• Instructions for the task: Every line holding the string "just" should be copied from the listing.

• Source data:
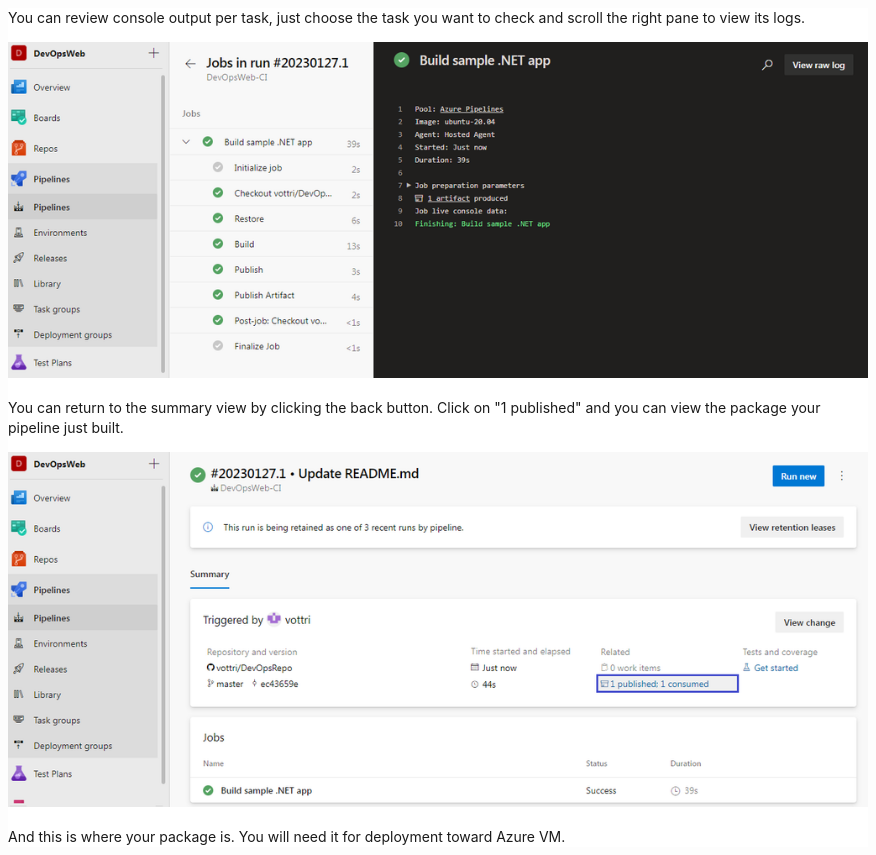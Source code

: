 You can review console output per task, just choose the task you want to check and scroll the right pane to view its logs.

![lci10-3](https://raw.githubusercontent.com/vottri/Azure-DevOps/main/images2/lci10-3.png)

You can return to the summary view by clicking the back button. Click on "1 published" and you can view the package your pipeline just built. 

![lci10-4](https://raw.githubusercontent.com/vottri/Azure-DevOps/main/images2/lci10-4.png)

And this is where your package is. You will need it for deployment toward Azure VM.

• Task result:
: You can review console output per task, just choose the task you want to check and scroll the right pane to view its logs.
You can return to the summary view by clicking the back button. Click on "1 published" and you can view the package your pipeline just built. 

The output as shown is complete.